We introduce a heuristic to estimate the sectional curvature of graph data and directly determine an appropriate signature---the number of component spaces and their dimensions---of the product manifold.
Empirically, we jointly learn the curvature and the embedding in the product space via Riemannian optimization.
We discuss how to define and compute intrinsic quantities such as means---a challenging notion for product manifolds---and provably learnable optimization functions.
On a range of datasets and reconstruction tasks, our product space embeddings outperform single Euclidean or hyperbolic spaces used in previous works, reducing distortion by 32.55% on a Facebook social network dataset.

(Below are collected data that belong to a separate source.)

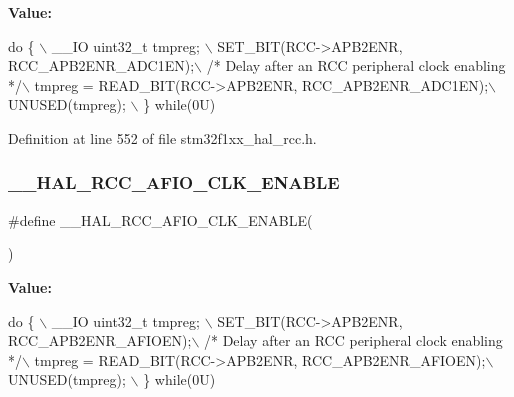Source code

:{\bfseries Value\+:}
\begin{DoxyCode}
\textcolor{keywordflow}{do} \{ \(\backslash\)
                                        \_\_IO uint32\_t tmpreg; \(\backslash\)
                                        SET\_BIT(RCC->APB2ENR, RCC\_APB2ENR\_ADC1EN);\(\backslash\)
                                        \textcolor{comment}{/* Delay after an RCC peripheral clock enabling */}\(\backslash\)
                                        tmpreg = READ\_BIT(RCC->APB2ENR, RCC\_APB2ENR\_ADC1EN);\(\backslash\)
                                        UNUSED(tmpreg); \(\backslash\)
                                      \} \textcolor{keywordflow}{while}(0U)
\end{DoxyCode}


Definition at line 552 of file stm32f1xx\+\_\+hal\+\_\+rcc.\+h.

\mbox{\label{group___r_c_c___a_p_b2___clock___enable___disable_ga045c3af72300d80014bbd1bdc9d40797}} 
\subsubsection{\texorpdfstring{\+\_\+\+\_\+\+H\+A\+L\+\_\+\+R\+C\+C\+\_\+\+A\+F\+I\+O\+\_\+\+C\+L\+K\+\_\+\+E\+N\+A\+B\+LE}{\_\_HAL\_RCC\_AFIO\_CLK\_ENABLE}}
{\footnotesize\ttfamily \#define \+\_\+\+\_\+\+H\+A\+L\+\_\+\+R\+C\+C\+\_\+\+A\+F\+I\+O\+\_\+\+C\+L\+K\+\_\+\+E\+N\+A\+B\+LE(\begin{DoxyParamCaption}{ }\end{DoxyParamCaption})}

{\bfseries Value\+:}
\begin{DoxyCode}
\textcolor{keywordflow}{do} \{ \(\backslash\)
                                        \_\_IO uint32\_t tmpreg; \(\backslash\)
                                        SET\_BIT(RCC->APB2ENR, RCC\_APB2ENR\_AFIOEN);\(\backslash\)
                                        \textcolor{comment}{/* Delay after an RCC peripheral clock enabling */}\(\backslash\)
                                        tmpreg = READ\_BIT(RCC->APB2ENR, RCC\_APB2ENR\_AFIOEN);\(\backslash\)
                                        UNUSED(tmpreg); \(\backslash\)
                                      \} \textcolor{keywordflow}{while}(0U)
\end{DoxyCode}


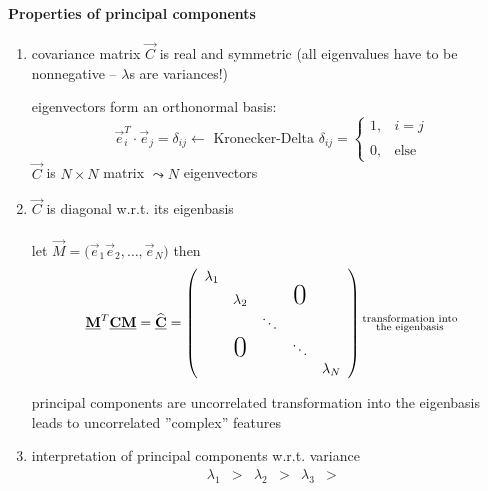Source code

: \paragraph{Properties of principal components}
\begin{enumerate}[(1)]
\item covariance matrix $\vec{C}$ is real and symmetric (all eigenvalues have to be nonnegative -- $\lambda$s are variances!)
\begin{itemize}
	\itr eigenvectors form an orthonormal basis:
		\begin{equation}
			\vec{e}_i^T \cdot \vec{e}_j = \delta_{ij} 
			\leftarrow \text{ Kronecker-Delta }
			\delta_{ij} = \left\{ \begin{array}{ll}
				1, & i=j \\\\
				0, & \text{else}
			\end{array} \right.
		\end{equation}
	\itr $\vec{C}$ is $N \times N$ matrix $\leadsto N$ eigenvectors
\end{itemize}
\item $\vec{C}$ is diagonal w.r.t. its eigenbasis 
\\\\
\indent let $\vec{M} = \big( \vec{e}_1 \vec{e}_2, \ldots, \vec{e}_N \big)$ then
\begin{equation}
	\vec{M}^T \vec{C} \vec{M} = \widehat{\vec{C}} = 
	\left( \begin{array}{ccccc}
		\lambda_1 \\
		& \lambda_2 & & \text{{\huge{0}}} \\
		& & \ddots \\
		& \text{{\huge{0}}} & & \ddots \\
		& & & & \lambda_N
	\end{array} \right)
	\substack{	\text{transformation into} \\
			\text{the eigenbasis} }
\end{equation}
\begin{itemize}
	\itr principal components are uncorrelated
	\itr transformation into the eigenbasis leads to uncorrelated 
		''complex'' features
\end{itemize}
\item interpretation of principal components w.r.t. variance 
\begin{equation}
	\begin{array}{ccccccccccc}
		\lambda_1 & > & \lambda_2 & > & \lambda_3 & > 

\end{array}
\end{equation}
\end{enumerate}
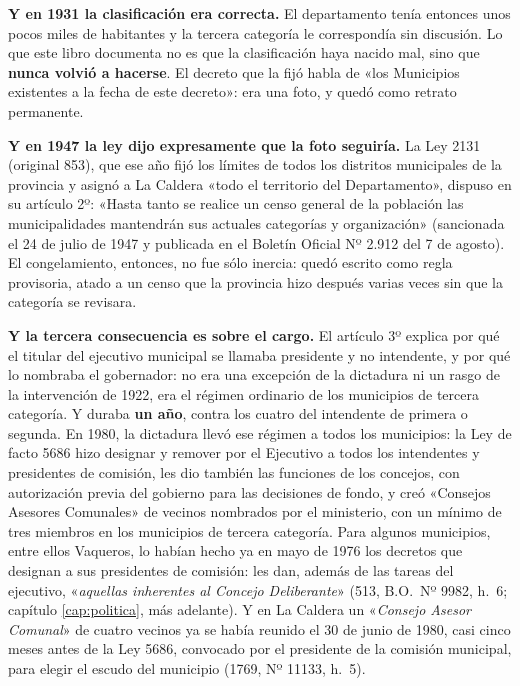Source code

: \textbf{Y en 1931 la clasificación era correcta.} El departamento tenía entonces unos pocos
miles de habitantes y la tercera categoría le correspondía sin discusión. Lo que este libro
documenta no es que la clasificación haya nacido mal, sino que \textbf{nunca volvió a
hacerse}. El decreto que la fijó habla de «los Municipios existentes a la fecha de este
decreto»: era una foto, y quedó como retrato permanente.

\textbf{Y en 1947 la ley dijo expresamente que la foto seguiría.} La Ley 2131 (original 853), que ese año fijó los límites de todos los distritos municipales de la provincia y asignó a La Caldera «todo el territorio del Departamento», dispuso en su artículo 2º: «Hasta tanto se realice un censo general de la población las municipalidades mantendrán sus actuales categorías y organización» (sancionada el 24 de julio de 1947 y publicada en el Boletín Oficial Nº 2.912 del 7 de agosto). El congelamiento, entonces, no fue sólo inercia: quedó escrito como regla provisoria, atado a un censo que la provincia hizo después varias veces sin que la categoría se revisara.

\textbf{Y la tercera consecuencia es sobre el cargo.} El artículo 3º explica por qué el
titular del ejecutivo municipal se llamaba presidente y no intendente, y por qué lo nombraba
el gobernador: no era una excepción de la dictadura ni un rasgo de la intervención de 1922,
era el régimen ordinario de los municipios de tercera categoría. Y duraba \textbf{un año},
contra los cuatro del intendente de primera o segunda. En 1980, la dictadura llevó ese régimen a todos los municipios: la Ley de facto 5686 hizo designar y remover por el Ejecutivo a todos los intendentes y presidentes de comisión, les dio también las funciones de los concejos, con autorización previa del gobierno para las decisiones de fondo, y creó «Consejos Asesores Comunales» de vecinos nombrados por el ministerio, con un mínimo de tres miembros en los municipios de tercera categoría. Para algunos municipios, entre ellos Vaqueros, lo habían hecho ya en mayo de 1976 los decretos que designan a sus presidentes de comisión: les dan, además de las tareas del ejecutivo, «\textit{aquellas inherentes al Concejo Deliberante}» (513, B.O.\ Nº 9982, h.\ 6; capítulo \ref{cap:politica}, más adelante). Y en La Caldera un «\textit{Consejo Asesor Comunal}» de cuatro vecinos ya se había reunido el 30 de junio de 1980, casi cinco meses antes de la Ley 5686, convocado por el presidente de la comisión municipal, para elegir el escudo del municipio (1769, Nº 11133, h.\ 5).

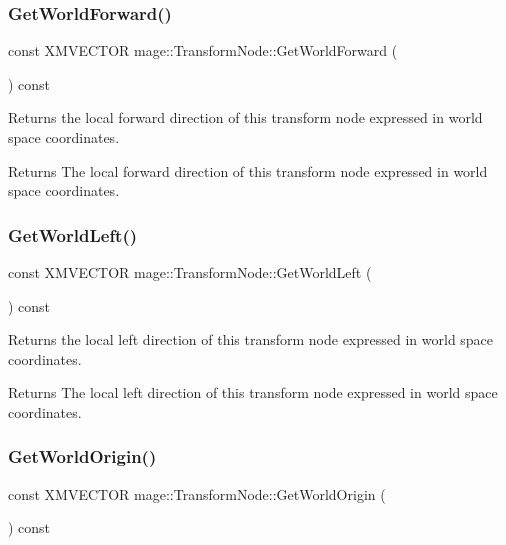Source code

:\subsubsection{\texorpdfstring{Get\+World\+Forward()}{GetWorldForward()}}
{\footnotesize\ttfamily const X\+M\+V\+E\+C\+T\+OR mage\+::\+Transform\+Node\+::\+Get\+World\+Forward (\begin{DoxyParamCaption}{ }\end{DoxyParamCaption}) const}

Returns the local forward direction of this transform node expressed in world space coordinates.

\begin{DoxyReturn}{Returns}
The local forward direction of this transform node expressed in world space coordinates. 
\end{DoxyReturn}
\hypertarget{classmage_1_1_transform_node_a0a53b7d31fab72be41a6a6d789428d09}{}\label{classmage_1_1_transform_node_a0a53b7d31fab72be41a6a6d789428d09} 
\subsubsection{\texorpdfstring{Get\+World\+Left()}{GetWorldLeft()}}
{\footnotesize\ttfamily const X\+M\+V\+E\+C\+T\+OR mage\+::\+Transform\+Node\+::\+Get\+World\+Left (\begin{DoxyParamCaption}{ }\end{DoxyParamCaption}) const}

Returns the local left direction of this transform node expressed in world space coordinates.

\begin{DoxyReturn}{Returns}
The local left direction of this transform node expressed in world space coordinates. 
\end{DoxyReturn}
\hypertarget{classmage_1_1_transform_node_aba58cc38ebed3fef3bd537fbb09e329a}{}\label{classmage_1_1_transform_node_aba58cc38ebed3fef3bd537fbb09e329a} 
\subsubsection{\texorpdfstring{Get\+World\+Origin()}{GetWorldOrigin()}}
{\footnotesize\ttfamily const X\+M\+V\+E\+C\+T\+OR mage\+::\+Transform\+Node\+::\+Get\+World\+Origin (\begin{DoxyParamCaption}{ }\end{DoxyParamCaption}) const}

We learn word embeddings and find that a product of hyperbolic spaces in 50 dimensions consistently improves on baseline Euclidean and hyperbolic embeddings, by 2.6
points in Spearman rank correlation on similarity tasks
and 3.4 points on analogy accuracy.
Keywords: embeddings, non-Euclidean geometry, manifolds, geometry of data
TL;DR: Product manifold embedding spaces with heterogenous curvature yield improved representations compared to traditional embedding spaces for a variety of structures.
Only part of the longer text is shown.